What you need to do: Beneath this instruction is a listing; print exactly the lines in it starting at the line that contains "Access through [this" and going through the line that contains "### Server Setup".

Dataset records:
──────────────────────────────
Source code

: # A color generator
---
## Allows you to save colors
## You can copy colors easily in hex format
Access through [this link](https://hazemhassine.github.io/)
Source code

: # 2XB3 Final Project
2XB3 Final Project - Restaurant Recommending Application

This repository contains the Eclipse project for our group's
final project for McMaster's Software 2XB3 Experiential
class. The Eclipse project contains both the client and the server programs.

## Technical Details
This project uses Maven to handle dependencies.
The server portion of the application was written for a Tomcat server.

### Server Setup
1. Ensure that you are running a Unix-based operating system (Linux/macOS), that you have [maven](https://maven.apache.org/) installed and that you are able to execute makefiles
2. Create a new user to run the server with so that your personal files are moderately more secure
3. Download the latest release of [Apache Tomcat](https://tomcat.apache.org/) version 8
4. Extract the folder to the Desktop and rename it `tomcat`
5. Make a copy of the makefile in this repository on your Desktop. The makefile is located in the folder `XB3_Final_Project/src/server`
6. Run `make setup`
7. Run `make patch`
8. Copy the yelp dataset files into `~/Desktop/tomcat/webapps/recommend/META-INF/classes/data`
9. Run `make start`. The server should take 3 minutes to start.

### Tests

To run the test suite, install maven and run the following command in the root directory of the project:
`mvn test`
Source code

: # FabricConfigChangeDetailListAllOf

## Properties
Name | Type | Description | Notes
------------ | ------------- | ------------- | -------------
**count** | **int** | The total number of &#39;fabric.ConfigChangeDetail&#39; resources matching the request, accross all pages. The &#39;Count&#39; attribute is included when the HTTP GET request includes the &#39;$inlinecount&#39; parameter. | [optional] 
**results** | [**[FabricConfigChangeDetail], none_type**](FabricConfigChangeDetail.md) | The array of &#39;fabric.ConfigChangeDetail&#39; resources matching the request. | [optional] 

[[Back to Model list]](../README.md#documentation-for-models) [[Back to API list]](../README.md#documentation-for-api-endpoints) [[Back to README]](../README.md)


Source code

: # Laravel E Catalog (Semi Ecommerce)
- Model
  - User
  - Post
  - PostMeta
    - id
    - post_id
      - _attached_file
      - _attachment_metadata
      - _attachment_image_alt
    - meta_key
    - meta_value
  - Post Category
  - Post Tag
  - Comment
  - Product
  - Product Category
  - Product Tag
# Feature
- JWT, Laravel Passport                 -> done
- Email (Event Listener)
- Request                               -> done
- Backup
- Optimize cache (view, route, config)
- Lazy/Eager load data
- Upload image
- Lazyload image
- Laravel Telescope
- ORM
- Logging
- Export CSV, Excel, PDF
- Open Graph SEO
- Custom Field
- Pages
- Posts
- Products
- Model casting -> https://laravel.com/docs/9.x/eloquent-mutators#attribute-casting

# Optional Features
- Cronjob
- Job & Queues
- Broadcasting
──────────────────────────────
Solution below:
Access through [this link](https://hazemhassine.github.io/)
Source code

: # 2XB3 Final Project
2XB3 Final Project - Restaurant Recommending Application

This repository contains the Eclipse project for our group's
final project for McMaster's Software 2XB3 Experiential
class. The Eclipse project contains both the client and the server programs.

## Technical Details
This project uses Maven to handle dependencies.
The server portion of the application was written for a Tomcat server.

### Server Setup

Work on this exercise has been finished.